# How to diagonalize a large sparse symmetric matrix, to get the eigen values and eigenvectors?

The matrix could be as large as $2500\times 2500$, what is the best algorithm to do that, is there some algorithm that is easy to write a program, is there any convenient packages for that?

There is a survey of decomposition algorithms in the first table of this NIPS paper.

It lists modern algorithms (with links to known implementations), including the stochastic decomposition of Halko et al., arguably the state-of-the-art method today.

You ask for convenient programming packages but don't state your platform or language of choice. Assuming it's:

• Python:
• use scipy for in-core decompositions (input must fit in RAM)
• use gensim for both in-core and out-of-core sparse decompositions (also supports incremental decomposition updates)
• Java:
• Mahout has several scalable decomposition algos
• LingPipe (in-core) supports missing input values
• C++
• redsvd (in-core) very clean and elegant, efficient implementation
• MATLAB
• pca.m by Mark Tygert, one of the co-authors of the stochastic method.

Your problem isn't particularly big though, so I guess any existing package (using the iterative Lanczos algorithm) will do fine, eigen decompositions have been around for a while.

• Welcome to the site! I'm sure you will receive enough upvotes from this question to post as many links as you want in the future. – Andy W Jul 19 '11 at 12:57
• +1 Great answer: it offers many solutions, provides links to them all, and adds some advice about newer algorithms. – whuber Jul 19 '11 at 13:42

Take a look at A Survey of Software for Sparse Eigenvalue Problems by Hernández et al.

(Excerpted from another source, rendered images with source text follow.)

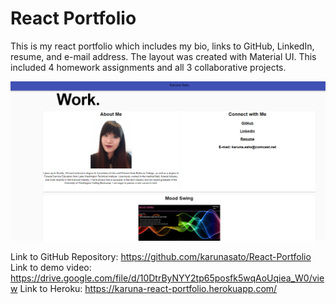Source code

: # React Portfolio

This is my react portfolio which includes my bio, links to GitHub, LinkedIn, resume, and e-mail address.
The layout was created with Material UI.
This included 4 homework assignments and all 3 collaborative projects.

<img src="client\public\Images\screenshot.PNG">

Link to GitHub Repository: https://github.com/karunasato/React-Portfolio
Link to demo video: https://drive.google.com/file/d/10DtrByNYY2tp65posfk5wqAoUqiea_W0/view
Link to Heroku: https://karuna-react-portfolio.herokuapp.com/  
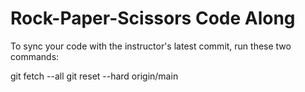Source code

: # Rock-Paper-Scissors Code Along

To sync your code with the instructor's latest commit, run these two commands:

git fetch --all
git reset --hard origin/main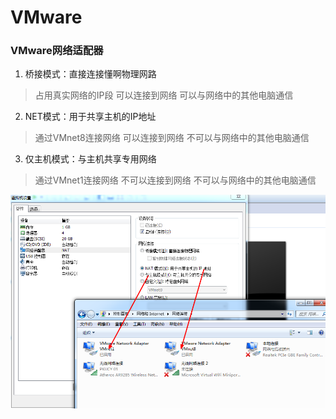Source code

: # VMware

### VMware网络适配器

1. 桥接模式：直接连接懂啊物理网路
> 占用真实网络的IP段
> 可以连接到网络
> 可以与网络中的其他电脑通信
2. NET模式：用于共享主机的IP地址
> 通过VMnet8连接网络
> 可以连接到网络
> 不可以与网络中的其他电脑通信

3. 仅主机模式：与主机共享专用网络
> 通过VMnet1连接网络
> 不可以连接到网络
> 不可以与网络中的其他电脑通信

<img src="imgs/Linux_VMware_network.png" alt="虚拟机网络通信方式" />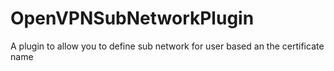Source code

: OpenVPNSubNetworkPlugin
=======================

A plugin to allow you to define sub network for user based an the certificate name
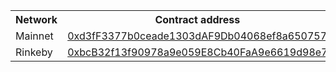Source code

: <table>
    <th>Network</th>
    <th>Contract address</th>
    <tr>
        <td>Mainnet</td>
        <td><a href="https://etherscan.io/address/0xd3fF3377b0ceade1303dAF9Db04068ef8a650757">0xd3fF3377b0ceade1303dAF9Db04068ef8a650757</a></td>
    </tr>
    <tr>
        <td>Rinkeby</td>
        <td><a href="https://etherscan.io/address/0xbcB32f13f90978a9e059E8Cb40FaA9e6619d98e7">0xbcB32f13f90978a9e059E8Cb40FaA9e6619d98e7</a></td>
    </tr>
</table>
 
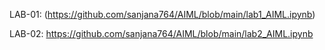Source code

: LAB-01:
(https://github.com/sanjana764/AIML/blob/main/lab1_AIML.ipynb)

LAB-02:
https://github.com/sanjana764/AIML/blob/main/lab2_AIML.ipynb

I don't know much about eigenvalues or what they are applicable to, but R seems to have a built in function for this purpose named eigen(). Calculating the eigenvalues & eigenvectors for a 2500 * 2500 matrix took ~ 1 minute on my machine.

> sampData <- runif(6250000, 0, 2)
> x <- matrix(sampData, ncol = 2500, byrow = TRUE)
> system.time(eigen(x))
user  system elapsed
79.74    2.90   65.69


This question has also come up on Stack Overflow.

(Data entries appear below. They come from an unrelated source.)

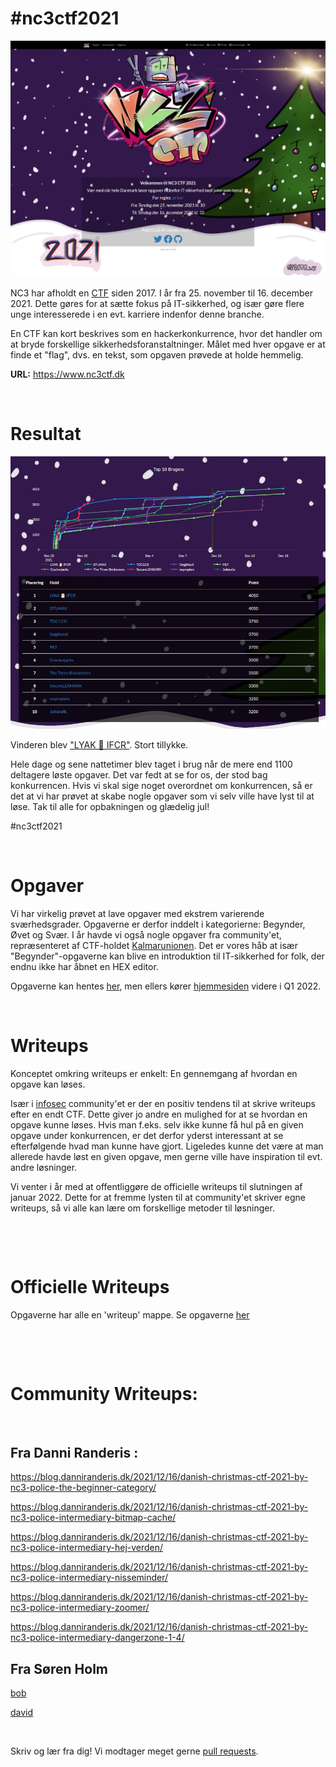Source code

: # #nc3ctf2021

![](billeder/nc3ctf2021_forside.png)


NC3 har afholdt en [CTF](https://en.wikipedia.org/wiki/Capture_the_flag) siden 2017. I år fra 25. november til 16. december 2021. Dette gøres for at sætte fokus på IT-sikkerhed, og især gøre flere unge interesserede i en evt. karriere indenfor denne branche.

En CTF kan kort beskrives som en hackerkonkurrence, hvor det handler om at bryde forskellige sikkerhedsforanstaltninger. Målet med hver opgave er at finde et "flag", dvs. en tekst, som opgaven prøvede at holde hemmelig.


**URL:** https://www.nc3ctf.dk

&nbsp;
&nbsp;
&nbsp;

# Resultat

![](billeder/nc3ctf2021_scoreboard_final.png)

Vinderen blev ["LYAK 🎅 IFCR"](https://github.com/ly4k). Stort tillykke.

Hele dage og sene nattetimer blev taget i brug når de mere end 1100 deltagere løste opgaver. Det var fedt at se for os, der stod bag konkurrencen. Hvis vi skal sige noget overordnet om konkurrencen, så er det at vi har prøvet at skabe nogle opgaver som vi selv ville have lyst til at løse. Tak til alle for opbakningen og glædelig jul!

#nc3ctf2021

&nbsp;
&nbsp;
&nbsp;
&nbsp;


# Opgaver

Vi har virkelig prøvet at lave opgaver 
med ekstrem varierende sværhedsgrader. Opgaverne er derfor inddelt i kategorierne: Begynder, Øvet og Svær. I år havde vi også nogle opgaver fra community'et, repræsenteret af CTF-holdet [Kalmarunionen](https://www.kalmarunionen.dk/). Det er vores håb at især "Begynder"-opgaverne kan blive en introduktion til IT-sikkerhed for folk, der endnu ikke har åbnet en HEX editor.

Opgaverne kan hentes [her](opgaver), men ellers kører [hjemmesiden](https://www.nc3ctf.dk) videre i Q1 2022.

&nbsp;
&nbsp;


# Writeups

Konceptet omkring writeups er enkelt: En gennemgang af hvordan en opgave kan løses.

Især i [infosec](https://en.wikipedia.org/wiki/Information_security) community'et er der en positiv tendens til at skrive writeups efter en endt CTF. Dette giver jo andre en mulighed for at se hvordan en opgave kunne løses. Hvis man f.eks. selv ikke kunne få hul på en given opgave under konkurrencen, er det derfor yderst interessant at se efterfølgende hvad man kunne have gjort. Ligeledes kunne det være at man allerede havde løst en given opgave, men gerne ville have inspiration til evt. andre løsninger.

Vi venter i år med at offentliggøre de officielle writeups til slutningen af januar 2022. Dette for at fremme lysten til at community'et skriver egne writeups, så vi alle kan lære om forskellige metoder til løsninger.

&nbsp;

&nbsp;


# Officielle Writeups

Opgaverne har alle en 'writeup' mappe. Se opgaverne [her](opgaver)




&nbsp;

&nbsp;

# Community Writeups:

&nbsp;

## Fra Danni Randeris :

https://blog.danniranderis.dk/2021/12/16/danish-christmas-ctf-2021-by-nc3-police-the-beginner-category/

https://blog.danniranderis.dk/2021/12/16/danish-christmas-ctf-2021-by-nc3-police-intermediary-bitmap-cache/

https://blog.danniranderis.dk/2021/12/16/danish-christmas-ctf-2021-by-nc3-police-intermediary-hej-verden/

https://blog.danniranderis.dk/2021/12/16/danish-christmas-ctf-2021-by-nc3-police-intermediary-nisseminder/

https://blog.danniranderis.dk/2021/12/16/danish-christmas-ctf-2021-by-nc3-police-intermediary-zoomer/

https://blog.danniranderis.dk/2021/12/16/danish-christmas-ctf-2021-by-nc3-police-intermediary-dangerzone-1-4/

## Fra Søren Holm
[bob](community-writeups/SGH/bob.md)

[david](community-writeups/SGH/david.md)

&nbsp;

Skriv og lær fra dig! Vi modtager meget gerne [pull requests](https://docs.github.com/en/free-pro-team@latest/github/collaborating-with-issues-and-pull-requests/about-pull-requests).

2500x2500 is not such a large problem. Even without leveraging the sparsity the SVD implementation of scipy.linalg is able to decompose it in less than a minute. See my answer to a related questions for more details.

For larger problems you will need to use the sparsity explicitly. The gensim project my help you for middle size problems that fit on a single computer but not in RAM and the mahout implementation is able to deal with sparse matrices that don't even fit on a single hard-drive.